Posisi Kontrol sebagai Usaha Menuju Pendidikan Karakter


Seorang guru memiliki peran untuk mengembangkan budaya positif di sekolah. Budaya positif adalah bagaimana kita berperilaku untuk menanamkan nilai-nilai kebajikan supaya tumbuh rasa saling menghargai, dan menghormati terhadap rekan sejawat, terhadap siswa, maupun antar siswa itu sendiri. Tidak dapat dipungkiri, budaya positif selalu menjadi nilai yang sudah seharusnya tertanam pada diri seorang guru maupun siswa.

Siapakah yang bertanggung jawab terhadap penanaman budaya positif di sekolah? Keberhasilan budaya positif dimulai dari peranan guru sebagai seorang pendidik yang bertugas sebagai suri tauladan dalam berperilaku di sekolah. Tanpa konsistensi perilaku yang baik dari seorang guru, mustahil karakter-karakter yang baik akan muncul dalam diri siswa. 

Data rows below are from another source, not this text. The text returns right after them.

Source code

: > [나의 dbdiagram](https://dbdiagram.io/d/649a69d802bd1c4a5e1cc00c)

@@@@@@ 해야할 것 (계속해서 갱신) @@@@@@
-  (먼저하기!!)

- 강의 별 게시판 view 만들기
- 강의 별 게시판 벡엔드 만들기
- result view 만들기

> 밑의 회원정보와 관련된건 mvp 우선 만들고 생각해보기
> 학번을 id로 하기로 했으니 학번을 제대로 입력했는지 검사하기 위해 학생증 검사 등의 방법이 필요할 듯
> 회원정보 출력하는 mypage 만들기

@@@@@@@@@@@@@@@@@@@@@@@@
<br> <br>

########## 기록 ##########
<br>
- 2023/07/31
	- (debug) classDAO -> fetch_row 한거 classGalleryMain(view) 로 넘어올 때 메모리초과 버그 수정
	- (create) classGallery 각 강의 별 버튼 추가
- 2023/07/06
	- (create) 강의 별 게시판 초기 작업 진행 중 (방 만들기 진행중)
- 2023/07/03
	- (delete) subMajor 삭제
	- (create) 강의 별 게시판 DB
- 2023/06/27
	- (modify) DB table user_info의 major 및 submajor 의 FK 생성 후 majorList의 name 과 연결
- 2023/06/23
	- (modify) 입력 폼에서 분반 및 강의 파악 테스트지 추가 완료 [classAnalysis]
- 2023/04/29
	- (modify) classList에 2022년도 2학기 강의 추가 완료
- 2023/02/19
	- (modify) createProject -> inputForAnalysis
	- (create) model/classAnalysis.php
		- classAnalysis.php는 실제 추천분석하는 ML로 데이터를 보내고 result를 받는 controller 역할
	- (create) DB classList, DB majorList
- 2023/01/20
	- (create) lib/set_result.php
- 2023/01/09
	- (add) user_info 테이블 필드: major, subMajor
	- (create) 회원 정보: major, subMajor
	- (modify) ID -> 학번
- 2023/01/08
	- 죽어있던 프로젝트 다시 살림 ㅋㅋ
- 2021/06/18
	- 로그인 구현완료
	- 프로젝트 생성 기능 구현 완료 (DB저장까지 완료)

Penanaman budaya positif dapat dimulai dari teori kontrol kita sebagai guru. Menurut sebuah penelitian, terdapat beberapa posisi kontrol yang dapat guru perankan dalam menangani permasalah yang dihadapi siswa. Posisi tersebut adalah posisi penghuku, pembuat merasa berasalah, teman, pemantau, serta manajer. Posisi penghukum adalah peran yang paling berbahaya karena dengan membiarkan peran kontrol tersebut, anak hanya akan merasa diabaikan, bahkan semakin mereka melakukan kesalahan kesalahan yang lain karena penghukum mengibaratkan bahwa kesalahan kesalahan tidak dapat ditolerir dan kesan bagi seseorang yang melakukan kesalahan adalah selalu buruk di mata orang lain. Peran kedua adalah pembuat merasa bersalah, dimana siswa akan merasa bahwa perilakunya mengakibatkan orang lain tertimpa masalah. Kadangkala sikap seperti ini lebih berbahaya dari sikap penghukum, karena emosi akan tertanam rapat di dalam, murid menahan perasaan. Posisi ketiga adalah sebagai teman. Posisi ini akan berdampak baik dalam jangka waktu sesaat karena murid merasa didengar. Tetapi, lama kelamaan akan berdampak buruk karena murid merasa dibela dan tidak banyak solusi yang ditawarkan oleh guru sekaitan dengan permasalahan yang dihadapi siswa pada posisi kontrol ini. Posisi pemantau menawarkan sebuah gagasan bahwa ketika siswa melakukan kesalahan harus ada konsekueksi yang harus dijalankan saat siswa melakukan kesalahan. Hal ini baik adanya, namun perlu ada pemantauan jangka panjang serta kurang melibatkan murid dalam proses pemecahan masalahannya secara mandiri. Posisi terakhir adalah posisi manajer. Posisi ini dikatakan merupakan kontrol yang paling baik karena melibatkan siswa untuk memecahkan masalahnya secara mandiri dan dapat berdampak perubahan dalam jangka panjang.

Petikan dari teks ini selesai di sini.